We're seeing lots of this lately:
"I think we were the better team, we had more chances, but they did well holding on for the win.” -- FC Dallas' Brek Shea after his team's 1-0 loss to Vancouver on Saturday.
"We didn’t give up many chances. We played well but came up short even though I thought we created more chances. Sometimes, that’s the way it happens, but we kept pressing it. All in all, I was happy with the performance.” -- Sporting Kansas City manager Peter Vermes after his team's 1-0 loss to Portland on Saturday.
“If you look at the game and the number of chances we played, and potential opportunities, possible ... questionable calls that could have led to different results ... We did quite a bit tonight and could have been rewarded a bit more for what we did.” -- Chivas USA manager Robin Fraser after his team's 1-0 loss to the Philadelphia Union on Saturday.
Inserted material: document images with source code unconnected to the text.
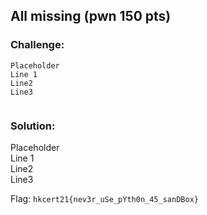 ## All missing (pwn 150 pts)  
### Challenge:  
```
Placeholder    
Line 1    
Line2    
Line3    
  
```
  
### Solution:  
Placeholder    
Line 1    
Line2    
Line3    
  
  
Flag: `hkcert21{nev3r_uSe_pYth0n_45_sanDBox}`  
  
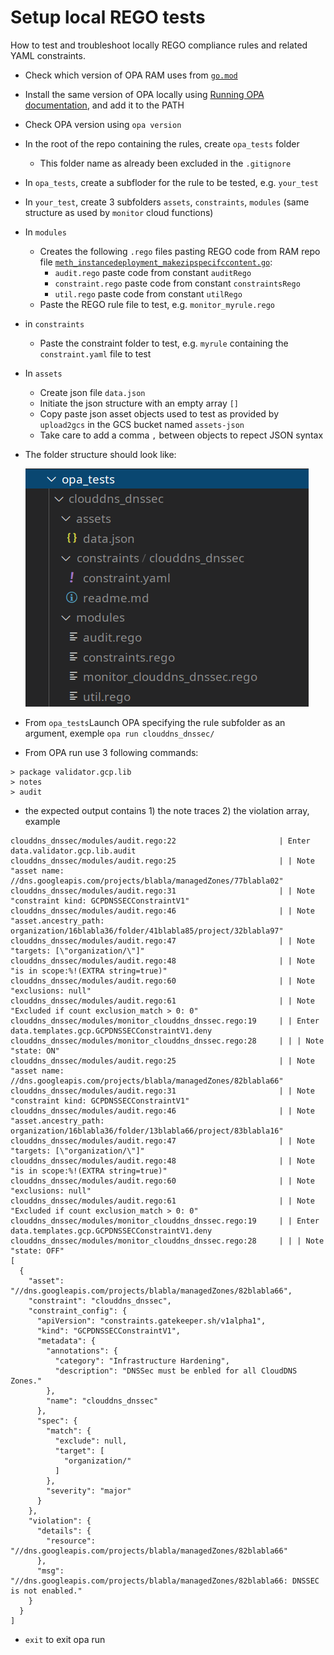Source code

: # Setup local REGO tests

How to test and troubleshoot locally REGO compliance rules and related YAML constraints.

- Check which version of OPA RAM uses from [`go.mod`](https://github.com/BrunoReboul/ram/blob/master/go.mod)
- Install the same version of OPA locally using [Running OPA documentation](https://www.openpolicyagent.org/docs/latest/#running-opa), and add it to the PATH
- Check OPA version using `opa version`
- In the root of the repo containing the rules, create `opa_tests` folder
  - This folder name as already been excluded in the `.gitignore`
- In `opa_tests`, create a subfloder for the rule to be tested, e.g. `your_test`
- In `your_test`, create 3 subfolders `assets`, `constraints`, `modules` (same structure as used by `monitor` cloud functions)
- In `modules`
  - Creates the following `.rego` files pasting REGO code from RAM repo file [`meth_instancedeployment_makezipspecifccontent.go`](https://github.com/BrunoReboul/ram/blob/master/services/monitor/meth_instancedeployment_makezipspecifccontent.go):
    - `audit.rego` paste code from constant `auditRego`
    - `constraint.rego` paste code from constant `constraintsRego`
    - `util.rego` paste code from constant `utilRego`
  - Paste the REGO rule file to test, e.g. `monitor_myrule.rego`
- in `constraints`
  - Paste the constraint folder to test, e.g. `myrule` containing the `constraint.yaml` file to test
- In `assets`
  - Create json file `data.json`
  - Initiate the json structure with an empty array `[]`
  - Copy paste json asset objects used to test as provided by `upload2gcs` in the GCS bucket named `assets-json`
  - Take care to add a comma `,` between objects to repect JSON syntax
- The folder structure should look like:

  ![folder structure](images/test_rego_locally_folder_structure.png "files and folder strcuture to test REGO locally")
- From `opa_tests`Launch OPA specifying the rule subfolder as an argument, exemple `opa run clouddns_dnssec/`
- From OPA run use 3 following commands:

```opa
> package validator.gcp.lib
> notes
> audit
```

- the expected output contains 1) the note traces 2) the violation array, example

```opa
clouddns_dnssec/modules/audit.rego:22                       | Enter data.validator.gcp.lib.audit
clouddns_dnssec/modules/audit.rego:25                       | | Note "asset name: //dns.googleapis.com/projects/blabla/managedZones/77blabla02"
clouddns_dnssec/modules/audit.rego:31                       | | Note "constraint kind: GCPDNSSECConstraintV1"
clouddns_dnssec/modules/audit.rego:46                       | | Note "asset.ancestry_path: organization/16blabla36/folder/41blabla85/project/32blabla97"
clouddns_dnssec/modules/audit.rego:47                       | | Note "targets: [\"organization/\"]"
clouddns_dnssec/modules/audit.rego:48                       | | Note "is in scope:%!(EXTRA string=true)"
clouddns_dnssec/modules/audit.rego:60                       | | Note "exclusions: null"
clouddns_dnssec/modules/audit.rego:61                       | | Note "Excluded if count exclusion_match > 0: 0"
clouddns_dnssec/modules/monitor_clouddns_dnssec.rego:19     | | Enter data.templates.gcp.GCPDNSSECConstraintV1.deny
clouddns_dnssec/modules/monitor_clouddns_dnssec.rego:28     | | | Note "state: ON"
clouddns_dnssec/modules/audit.rego:25                       | | Note "asset name: //dns.googleapis.com/projects/blabla/managedZones/82blabla66"
clouddns_dnssec/modules/audit.rego:31                       | | Note "constraint kind: GCPDNSSECConstraintV1"
clouddns_dnssec/modules/audit.rego:46                       | | Note "asset.ancestry_path: organization/16blabla36/folder/13blabla66/project/83blabla16"
clouddns_dnssec/modules/audit.rego:47                       | | Note "targets: [\"organization/\"]"
clouddns_dnssec/modules/audit.rego:48                       | | Note "is in scope:%!(EXTRA string=true)"
clouddns_dnssec/modules/audit.rego:60                       | | Note "exclusions: null"
clouddns_dnssec/modules/audit.rego:61                       | | Note "Excluded if count exclusion_match > 0: 0"
clouddns_dnssec/modules/monitor_clouddns_dnssec.rego:19     | | Enter data.templates.gcp.GCPDNSSECConstraintV1.deny
clouddns_dnssec/modules/monitor_clouddns_dnssec.rego:28     | | | Note "state: OFF"
[
  {
    "asset": "//dns.googleapis.com/projects/blabla/managedZones/82blabla66",
    "constraint": "clouddns_dnssec",
    "constraint_config": {
      "apiVersion": "constraints.gatekeeper.sh/v1alpha1",
      "kind": "GCPDNSSECConstraintV1",
      "metadata": {
        "annotations": {
          "category": "Infrastructure Hardening",
          "description": "DNSSec must be enbled for all CloudDNS Zones."
        },
        "name": "clouddns_dnssec"
      },
      "spec": {
        "match": {
          "exclude": null,
          "target": [
            "organization/"
          ]
        },
        "severity": "major"
      }
    },
    "violation": {
      "details": {
        "resource": "//dns.googleapis.com/projects/blabla/managedZones/82blabla66"
      },
      "msg": "//dns.googleapis.com/projects/blabla/managedZones/82blabla66: DNSSEC is not enabled."
    }
  }
]
```

- `exit` to exit opa run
"We should have won the game on the scoreboard. When you create so many chances and play so well, it's just so frustrating. But you have to take a positive from this game. We were by far the better team ... We did everything possible to win the game." -- Colorado Rapids defender Drew Moor after his team's 2-1 loss to the LA Galaxy on Saturday.
“I’m disappointed with the result. We had a couple more chances and could’ve won this game, but we just got a point.” -- Columbus Crew manager Robert Warzycha after a 2-2 draw against Houston on Saturday.
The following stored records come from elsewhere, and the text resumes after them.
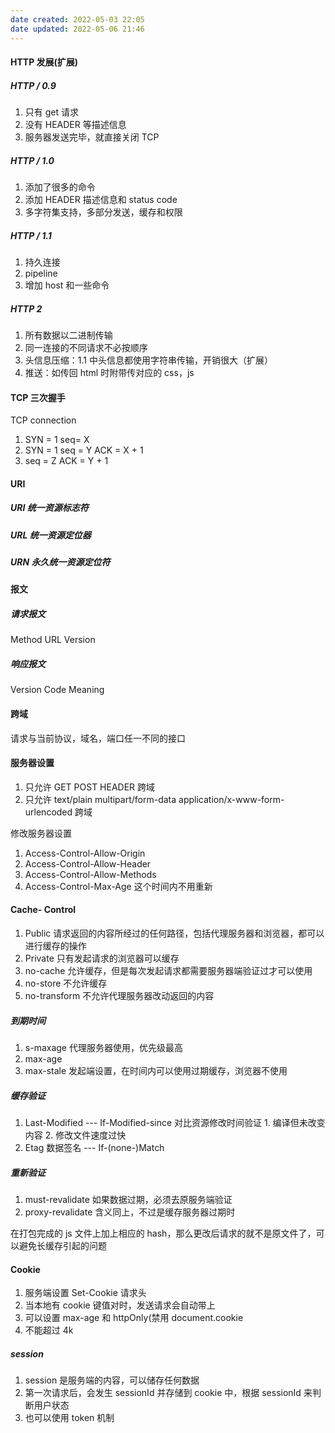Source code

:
 ```yaml
---
date created: 2022-05-03 22:05
date updated: 2022-05-06 21:46
---
```


#### HTTP 发展(扩展)

##### HTTP / 0.9

1. 只有 get 请求
2. 没有 HEADER 等描述信息
3. 服务器发送完毕，就直接关闭 TCP

##### HTTP / 1.0

1. 添加了很多的命令
2. 添加 HEADER 描述信息和 status code
3. 多字符集支持，多部分发送，缓存和权限

##### HTTP / 1.1

1. 持久连接
2. pipeline
3. 增加 host 和一些命令

##### HTTP 2

1. 所有数据以二进制传输
2. 同一连接的不同请求不必按顺序
3. 头信息压缩：1.1 中头信息都使用字符串传输，开销很大（扩展）
4. 推送：如传回 html 时附带传对应的 css，js

#### TCP 三次握手

TCP connection

1. SYN = 1 seq= X
2. SYN = 1 seq = Y ACK = X + 1
3. seq = Z ACK = Y + 1

#### URI

##### URI 统一资源标志符

##### URL 统一资源定位器

##### URN 永久统一资源定位符

#### 报文

##### 请求报文

Method URL Version

##### 响应报文

Version Code Meaning

#### 跨域

请求与当前协议，域名，端口任一不同的接口

#### 服务器设置

1. 只允许 GET POST HEADER 跨域
2. 只允许 text/plain multipart/form-data application/x-www-form-urlencoded 跨域

修改服务器设置

1. Access-Control-Allow-Origin
2. Access-Control-Allow-Header
3. Access-Control-Allow-Methods
4. Access-Control-Max-Age 这个时间内不用重新

#### Cache- Control

1. Public 请求返回的内容所经过的任何路径，包括代理服务器和浏览器，都可以进行缓存的操作
2. Private 只有发起请求的浏览器可以缓存
3. no-cache 允许缓存，但是每次发起请求都需要服务器端验证过才可以使用
4. no-store 不允许缓存
5. no-transform 不允许代理服务器改动返回的内容

##### 到期时间

1. s-maxage 代理服务器使用，优先级最高
2. max-age
3. max-stale 发起端设置，在时间内可以使用过期缓存，浏览器不使用

##### 缓存验证

1. Last-Modified --- If-Modified-since 对比资源修改时间验证 1. 编译但未改变内容 2. 修改文件速度过快
2. Etag 数据签名 --- If-(none-)Match

##### 重新验证

1. must-revalidate 如果数据过期，必须去原服务端验证
2. proxy-revalidate 含义同上，不过是缓存服务器过期时

在打包完成的 js 文件上加上相应的 hash，那么更改后请求的就不是原文件了，可以避免长缓存引起的问题

#### Cookie

1. 服务端设置 Set-Cookie 请求头
2. 当本地有 cookie 键值对时，发送请求会自动带上
3. 可以设置 max-age 和 httpOnly(禁用 document.cookie
4. 不能超过 4k

##### session

1. session 是服务端的内容，可以储存任何数据
2. 第一次请求后，会发生 sessionId 并存储到 cookie 中，根据 sessionId 来判断用户状态
3. 也可以使用 token 机制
That's five MLS teams who feel they didn't deserve the verdict adjudged by the field. All on the same DAY.
You get the picture here. Barcelona fans get it loud and clear these days.
But don't blame the coaches, who see the payoffs that result from betting on defensive "anti-soccer" tactics. Blame the format of competition.
Fans don't want to see teams bunker in? Create a competition format that draws them out. Reward goals scored handsomely. Lavish the team that scores more of them with a bountiful bonus package. The greater the goal differential in your match? The more points you take away in league play.
But fans and soccer officials around the world would rather huff and puff about goal-line technology, which would only have a marginal effect on the game.
There is a much more meaningful discussion that could be taking place. That it's not is perhaps the most revealing sign that soccer fans actually enjoy the status quo but are too hypocritical to admit it.
That's because the status quo allows for cinderella stories. It creates "villains" and even allows them to win now and then. If the good guy won every time, that'd be a lot less compelling, wouldn't it?